▶ [Work instructions]
Please write out exactly the line containing "is developer-friendly, open-source" below and every line after it, through the last one, but leave out any pictures.

[Data extracted from a collection]
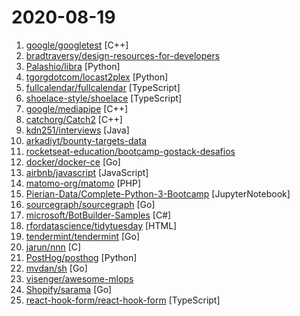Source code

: # 2020-08-19

1. [google/googletest](https://github.com/google/googletest "Googletest - Google Testing and Mocking Framework") [C++]
2. [bradtraversy/design-resources-for-developers](https://github.com/bradtraversy/design-resources-for-developers "Curated list of design and UI resources from stock photos, web templates, CSS frameworks, UI libraries, tools and much more") 
3. [Palashio/libra](https://github.com/Palashio/libra "Ergonomic machine learning for everyone.") [Python]
4. [tgorgdotcom/locast2plex](https://github.com/tgorgdotcom/locast2plex "A very simple script to connect locast to Plex's live tv/dvr feature.") [Python]
5. [fullcalendar/fullcalendar](https://github.com/fullcalendar/fullcalendar "Full-sized drag & drop event calendar") [TypeScript]
6. [shoelace-style/shoelace](https://github.com/shoelace-style/shoelace "A collection of professionally designed, every day UI components built on a framework-agnostic technology. 🥾") [TypeScript]
7. [google/mediapipe](https://github.com/google/mediapipe "MediaPipe is the simplest way for researchers and developers to build world-class ML solutions and applications for mobile, edge, cloud and the web.") [C++]
8. [catchorg/Catch2](https://github.com/catchorg/Catch2 "A modern, C++-native, header-only, test framework for unit-tests, TDD and BDD - using C++11, C++14, C++17 and later (or C++03 on the Catch1.x branch)") [C++]
9. [kdn251/interviews](https://github.com/kdn251/interviews "Everything you need to know to get the job.") [Java]
10. [arkadiyt/bounty-targets-data](https://github.com/arkadiyt/bounty-targets-data "This repo contains hourly-updated data dumps of bug bounty platform scopes (like Hackerone/Bugcrowd/Intigriti/etc) that are eligible for reports") 
11. [rocketseat-education/bootcamp-gostack-desafios](https://github.com/rocketseat-education/bootcamp-gostack-desafios "Repositório contendo todos os desafios dos módulos do Bootcamp Gostack") 
12. [docker/docker-ce](https://github.com/docker/docker-ce "Docker CE") [Go]
13. [airbnb/javascript](https://github.com/airbnb/javascript "JavaScript Style Guide") [JavaScript]
14. [matomo-org/matomo](https://github.com/matomo-org/matomo "Liberating Web Analytics. Star us on Github? +1. Matomo is the leading open alternative to Google Analytics that gives you full control over your data. Matomo lets you easily collect data from websites, apps & the IoT and visualise this data and extract insights. Privacy is built-in. We love Pull Requests!") [PHP]
15. [Pierian-Data/Complete-Python-3-Bootcamp](https://github.com/Pierian-Data/Complete-Python-3-Bootcamp "Course Files for Complete Python 3 Bootcamp Course on Udemy") [JupyterNotebook]
16. [sourcegraph/sourcegraph](https://github.com/sourcegraph/sourcegraph "Universal code search (self-hosted)") [Go]
17. [microsoft/BotBuilder-Samples](https://github.com/microsoft/BotBuilder-Samples "Welcome to the Bot Framework samples repository. Here you will find task-focused samples in C#, JavaScript and TypeScript to help you get started with the Bot Framework SDK!") [C#]
18. [rfordatascience/tidytuesday](https://github.com/rfordatascience/tidytuesday "Official repo for the #tidytuesday project") [HTML]
19. [tendermint/tendermint](https://github.com/tendermint/tendermint "⟁ Tendermint Core (BFT Consensus) in Go") [Go]
20. [jarun/nnn](https://github.com/jarun/nnn "n³ The missing terminal file manager for X.") [C]
21. [PostHog/posthog](https://github.com/PostHog/posthog "🦔 PostHog is developer-friendly, open-source product analytics.") [Python]
22. [mvdan/sh](https://github.com/mvdan/sh "A shell parser, formatter, and interpreter with bash support; includes shfmt") [Go]
23. [visenger/awesome-mlops](https://github.com/visenger/awesome-mlops "A curated list of references for MLOps") 
24. [Shopify/sarama](https://github.com/Shopify/sarama "Sarama is a Go library for Apache Kafka 0.8, and up.") [Go]
25. [react-hook-form/react-hook-form](https://github.com/react-hook-form/react-hook-form "📋 React Hooks for forms validation (Web + React Native)") [TypeScript]

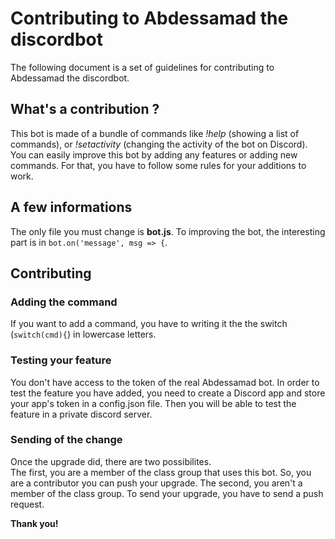 Contributing to Abdessamad the discordbot
==============================

The following document is a set of guidelines for contributing to Abdessamad the discordbot.

## What's a contribution ?
This bot is made of a bundle of commands like *!help* (showing a list of commands), or *!setactivity* (changing the activity of the bot on Discord).
You can easily improve this bot by adding any features or adding new commands.
For that, you have to follow some rules for your additions to work.

## A few informations
The only file you must change is **bot.js**.
To improving the bot, the interesting part is in `bot.on('message', msg => {`.

## Contributing

### Adding the command
If you want to add a command, you have to writing it the the switch (`switch(cmd){`) in lowercase letters.

### Testing your feature
You don't have access to the token of the real Abdessamad bot.
In order to test the feature you have added, you need to create a Discord app and store your app's token in a config.json file. Then you will be able to test the feature in a private discord server.  

### Sending of the change
Once the upgrade did, there are two possibilites.<br />
The first, you are a member of the class group that uses this bot. So, you are a contributor you can push your upgrade.
The second, you aren't a member of the class group. To send your upgrade, you have to send a push request.


**Thank you!**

▶ [Task response]
21. [PostHog/posthog](https://github.com/PostHog/posthog "🦔 PostHog is developer-friendly, open-source product analytics.") [Python]
22. [mvdan/sh](https://github.com/mvdan/sh "A shell parser, formatter, and interpreter with bash support; includes shfmt") [Go]
23. [visenger/awesome-mlops](https://github.com/visenger/awesome-mlops "A curated list of references for MLOps") 
24. [Shopify/sarama](https://github.com/Shopify/sarama "Sarama is a Go library for Apache Kafka 0.8, and up.") [Go]
25. [react-hook-form/react-hook-form](https://github.com/react-hook-form/react-hook-form "📋 React Hooks for forms validation (Web + React Native)") [TypeScript]

 Contributing to Abdessamad the discordbot
==============================

The following document is a set of guidelines for contributing to Abdessamad the discordbot.

## What's a contribution ?
This bot is made of a bundle of commands like *!help* (showing a list of commands), or *!setactivity* (changing the activity of the bot on Discord).
You can easily improve this bot by adding any features or adding new commands.
For that, you have to follow some rules for your additions to work.

## A few informations
The only file you must change is **bot.js**.
To improving the bot, the interesting part is in `bot.on('message', msg => {`.

## Contributing

### Adding the command
If you want to add a command, you have to writing it the the switch (`switch(cmd){`) in lowercase letters.

### Testing your feature
You don't have access to the token of the real Abdessamad bot.
In order to test the feature you have added, you need to create a Discord app and store your app's token in a config.json file. Then you will be able to test the feature in a private discord server.  

### Sending of the change
Once the upgrade did, there are two possibilites.<br />
The first, you are a member of the class group that uses this bot. So, you are a contributor you can push your upgrade.
The second, you aren't a member of the class group. To send your upgrade, you have to send a push request.


**Thank you!**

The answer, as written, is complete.